The movement for rent control is back.
In response to steep rent increases, Richmond, Santa Rosa, San Jose, and Stockton are among California cities considering the enactment of rent control and just cause eviction laws (Richmond’s measure has already passed). Seattle activists are also pushing for rent control, with over 1000 people turning out for a rent control debate on July 20.
While restricting rents and evictions are essential to reduce tenant displacement, the real estate industry has a different agenda. And the push to prevent landlords from raising rents 200% or more has triggered a predictable response from real estate interests profiting from unlimited rent hikes.
I’ve been part of rent control wars since the 1970’s. Here’s what I know for sure: rent control opponents rarely argue that their desire to maximize profits is the basis for their opposition.
Such arguments won’t play well with the public. Instead, those opposed to rent control feel compelled to cloak their opposition as being driven by their concern for tenants. Why tenants are better off facing unlimited rent hikes and eviction without cause may seem unlikely, but the real estate industry insists that concern for what’s best for tenants leads them to oppose rent control.
This condescending and elitist ” we know what’s best for our tenants” attitude tops the list of rent control lies. Here are the top five others:
Rent Control Reduces Repairs
Opponents routinely claim that rent control prevents landlords from making necessary repairs. In the 1970’s and 80’s, it was common to link rent control to the rundown conditions of New York City’s South Bronx. Anti rent control mailers in Berkeley and other California cities had splashy photos of South Bronx buildings on fire and of piles of trash on the street.
That city and state housing codes mandate standards for housing conditions never stops anti-rent control zealots from raising this argument. It was frequently heard in the recent debate in Richmond.
Rent Control Raises Rents
If rent control actually raised rents, the real estate industry would be all for it. But the argument here is based on the correct claim that cities with the highest rents—such as New York City, San Francisco, and Los Angeles—all have rent control.

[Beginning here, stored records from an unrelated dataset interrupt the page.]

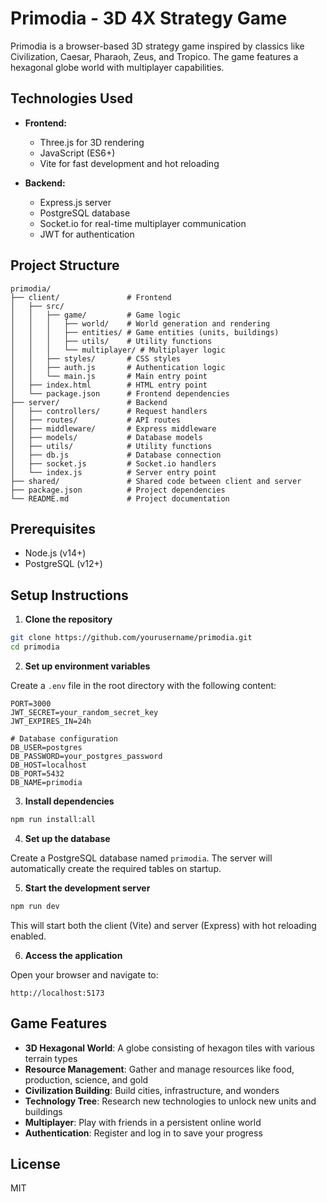 # Primodia - 3D 4X Strategy Game

Primodia is a browser-based 3D strategy game inspired by classics like Civilization, Caesar, Pharaoh, Zeus, and Tropico. The game features a hexagonal globe world with multiplayer capabilities.

## Technologies Used

- **Frontend:**
  - Three.js for 3D rendering
  - JavaScript (ES6+)
  - Vite for fast development and hot reloading

- **Backend:**
  - Express.js server
  - PostgreSQL database
  - Socket.io for real-time multiplayer communication
  - JWT for authentication

## Project Structure

```
primodia/
├── client/               # Frontend
│   ├── src/
│   │   ├── game/         # Game logic
│   │   │   ├── world/    # World generation and rendering
│   │   │   ├── entities/ # Game entities (units, buildings)
│   │   │   ├── utils/    # Utility functions
│   │   │   └── multiplayer/ # Multiplayer logic
│   │   ├── styles/       # CSS styles
│   │   ├── auth.js       # Authentication logic
│   │   └── main.js       # Main entry point
│   ├── index.html        # HTML entry point
│   └── package.json      # Frontend dependencies
├── server/               # Backend
│   ├── controllers/      # Request handlers
│   ├── routes/           # API routes
│   ├── middleware/       # Express middleware
│   ├── models/           # Database models
│   ├── utils/            # Utility functions
│   ├── db.js             # Database connection
│   ├── socket.js         # Socket.io handlers
│   └── index.js          # Server entry point
├── shared/               # Shared code between client and server
├── package.json          # Project dependencies
└── README.md             # Project documentation
```

## Prerequisites

- Node.js (v14+)
- PostgreSQL (v12+)

## Setup Instructions

1. **Clone the repository**

```bash
git clone https://github.com/yourusername/primodia.git
cd primodia
```

2. **Set up environment variables**

Create a `.env` file in the root directory with the following content:

```
PORT=3000
JWT_SECRET=your_random_secret_key
JWT_EXPIRES_IN=24h

# Database configuration
DB_USER=postgres
DB_PASSWORD=your_postgres_password
DB_HOST=localhost
DB_PORT=5432
DB_NAME=primodia
```

3. **Install dependencies**

```bash
npm run install:all
```

4. **Set up the database**

Create a PostgreSQL database named `primodia`. The server will automatically create the required tables on startup.

5. **Start the development server**

```bash
npm run dev
```

This will start both the client (Vite) and server (Express) with hot reloading enabled.

6. **Access the application**

Open your browser and navigate to:

```
http://localhost:5173
```

## Game Features

- **3D Hexagonal World**: A globe consisting of hexagon tiles with various terrain types
- **Resource Management**: Gather and manage resources like food, production, science, and gold
- **Civilization Building**: Build cities, infrastructure, and wonders
- **Technology Tree**: Research new technologies to unlock new units and buildings
- **Multiplayer**: Play with friends in a persistent online world
- **Authentication**: Register and log in to save your progress

## License

MIT 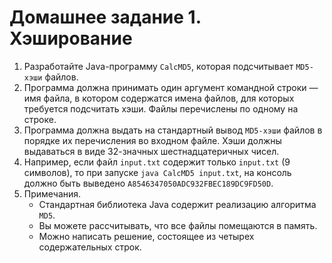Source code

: # Домашнее задание 1. Хэширование
1. Разработайте Java-программу `CalcMD5`, которая подсчитывает `MD5-хэши` файлов.
2. Программа должна принимать один аргумент командной строки — имя файла, в котором содержатся имена файлов, для которых требуется подсчитать хэши. Файлы перечислены по одному на строке.
3. Программа должна выдать на стандартный вывод `MD5-хэши` файлов в порядке их перечисления во входном файле. Хэши должны выдаваться в виде 32-значных шестнадцатеричных чисел.
4. Например, если файл `input.txt` содержит только `input.txt` (9 символов), то при запуске ```java CalcMD5 input.txt```, на консоль должно быть выведено `A8546347050ADC932FBEC189DC9FD50D`.
5. Примечания.
    * Стандартная библиотека Java содержит реализацию алгоритма `MD5`.
    * Вы можете рассчитывать, что все файлы помещаются в память.
    * Можно написать решение, состоящее из четырех содержательных строк.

It should be obvious that only cities with high rents and steep rent hikes are driven to pass rent control. It’s not needed in the many parts of the country where working people can afford to buy a home and where affordable rental housing is widely available.
Economists Oppose Rent Control
The “lie” here is not that the vast majority of economists oppose rent control; they do. Most of this overwhelming white male and Republican group also opposes minimum wage hikes and other government regulation of business going back to the New Deal. They also love free trade deals.
Rent control opponents often cite NY Times columnist Paul Krugman’s writing against rent control. This was during a time when he also zealously backed NAFTA and globalization-producing sweatshops, which he now realizes were terrible mistakes.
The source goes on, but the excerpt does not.